Try it -> When the records are reproduced, each one must match exactly, and no picture may be kept.

[Saved data entries]
━━━━━━
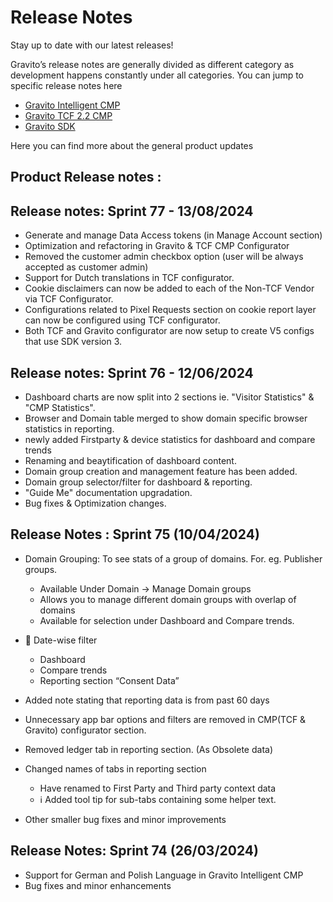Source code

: # Release Notes

Stay up to date with our latest releases!

Gravito’s release notes are generally divided as different category as development happens constantly under all categories. You can jump to specific release notes here

- [Gravito Intelligent CMP](https://docs.gravito.net/Gravito_Intelligent_CMP/Release_Notes/)
- [Gravito TCF 2.2 CMP](https://docs.gravito.net/Gravito_TCF_2.2_CMP/Release_Notes/)
- [Gravito SDK](https://docs.gravito.net/Gravito_SDK/Release_Notes/)

Here you can find more about the general product updates

## Product Release notes :

## Release notes: Sprint 77 - 13/08/2024

- Generate and manage Data Access tokens (in Manage Account section)
- Optimization and refactoring in Gravito & TCF CMP Configurator
- Removed the customer admin checkbox option (user will be always accepted as customer admin)
- Support for Dutch translations in TCF configurator.
- Cookie disclaimers can now be added to each of the Non-TCF Vendor via TCF Configurator.
- Configurations related to Pixel Requests section on cookie report layer can now be configured using TCF configurator.
- Both TCF and Gravito configurator are now setup to create V5 configs that use SDK version 3.

## Release notes: Sprint 76 - 12/06/2024

- Dashboard charts are now split into 2 sections ie. "Visitor Statistics" & "CMP Statistics".
- Browser and Domain table merged to show domain specific browser statistics in reporting.
- newly added Firstparty & device statistics for dashboard and compare trends
- Renaming and beaytification of dashboard content.
- Domain group creation and management feature has been added.
- Domain group selector/filter for dashboard & reporting.
- "Guide Me" documentation upgradation.
- Bug fixes & Optimization changes.

## Release Notes : Sprint 75 (10/04/2024)

- Domain Grouping: To see stats of a group of domains. For. eg. Publisher groups.

  - Available Under Domain -> Manage Domain groups
  - Allows you to manage different domain groups with overlap of domains
  - Available for selection under Dashboard and Compare trends.

- 📅 Date-wise filter

  - Dashboard
  - Compare trends
  - Reporting section “Consent Data”

- Added note stating that reporting data is from past 60 days
- Unnecessary app bar options and filters are removed in CMP(TCF & Gravito) configurator section.
- Removed ledger tab in reporting section. (As Obsolete data)
- Changed names of tabs in reporting section

  - Have renamed to First Party and Third party context data
  - ℹ Added tool tip for sub-tabs containing some helper text.

- Other smaller bug fixes and minor improvements

## Release Notes: Sprint 74 (26/03/2024)

- Support for German and Polish Language in Gravito Intelligent CMP
- Bug fixes and minor enhancements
━━━━━━
Response ->
Source code

: # Release Notes

Stay up to date with our latest releases!

Gravito’s release notes are generally divided as different category as development happens constantly under all categories. You can jump to specific release notes here

- [Gravito Intelligent CMP](https://docs.gravito.net/Gravito_Intelligent_CMP/Release_Notes/)
- [Gravito TCF 2.2 CMP](https://docs.gravito.net/Gravito_TCF_2.2_CMP/Release_Notes/)
- [Gravito SDK](https://docs.gravito.net/Gravito_SDK/Release_Notes/)

Here you can find more about the general product updates

## Product Release notes :

## Release notes: Sprint 77 - 13/08/2024

- Generate and manage Data Access tokens (in Manage Account section)
- Optimization and refactoring in Gravito & TCF CMP Configurator
- Removed the customer admin checkbox option (user will be always accepted as customer admin)
- Support for Dutch translations in TCF configurator.
- Cookie disclaimers can now be added to each of the Non-TCF Vendor via TCF Configurator.
- Configurations related to Pixel Requests section on cookie report layer can now be configured using TCF configurator.
- Both TCF and Gravito configurator are now setup to create V5 configs that use SDK version 3.

## Release notes: Sprint 76 - 12/06/2024

- Dashboard charts are now split into 2 sections ie. "Visitor Statistics" & "CMP Statistics".
- Browser and Domain table merged to show domain specific browser statistics in reporting.
- newly added Firstparty & device statistics for dashboard and compare trends
- Renaming and beaytification of dashboard content.
- Domain group creation and management feature has been added.
- Domain group selector/filter for dashboard & reporting.
- "Guide Me" documentation upgradation.
- Bug fixes & Optimization changes.

## Release Notes : Sprint 75 (10/04/2024)

- Domain Grouping: To see stats of a group of domains. For. eg. Publisher groups.

  - Available Under Domain -> Manage Domain groups
  - Allows you to manage different domain groups with overlap of domains
  - Available for selection under Dashboard and Compare trends.

- 📅 Date-wise filter

  - Dashboard
  - Compare trends
  - Reporting section “Consent Data”

- Added note stating that reporting data is from past 60 days
- Unnecessary app bar options and filters are removed in CMP(TCF & Gravito) configurator section.
- Removed ledger tab in reporting section. (As Obsolete data)
- Changed names of tabs in reporting section

  - Have renamed to First Party and Third party context data
  - ℹ Added tool tip for sub-tabs containing some helper text.

- Other smaller bug fixes and minor improvements

## Release Notes: Sprint 74 (26/03/2024)

- Support for German and Polish Language in Gravito Intelligent CMP
- Bug fixes and minor enhancements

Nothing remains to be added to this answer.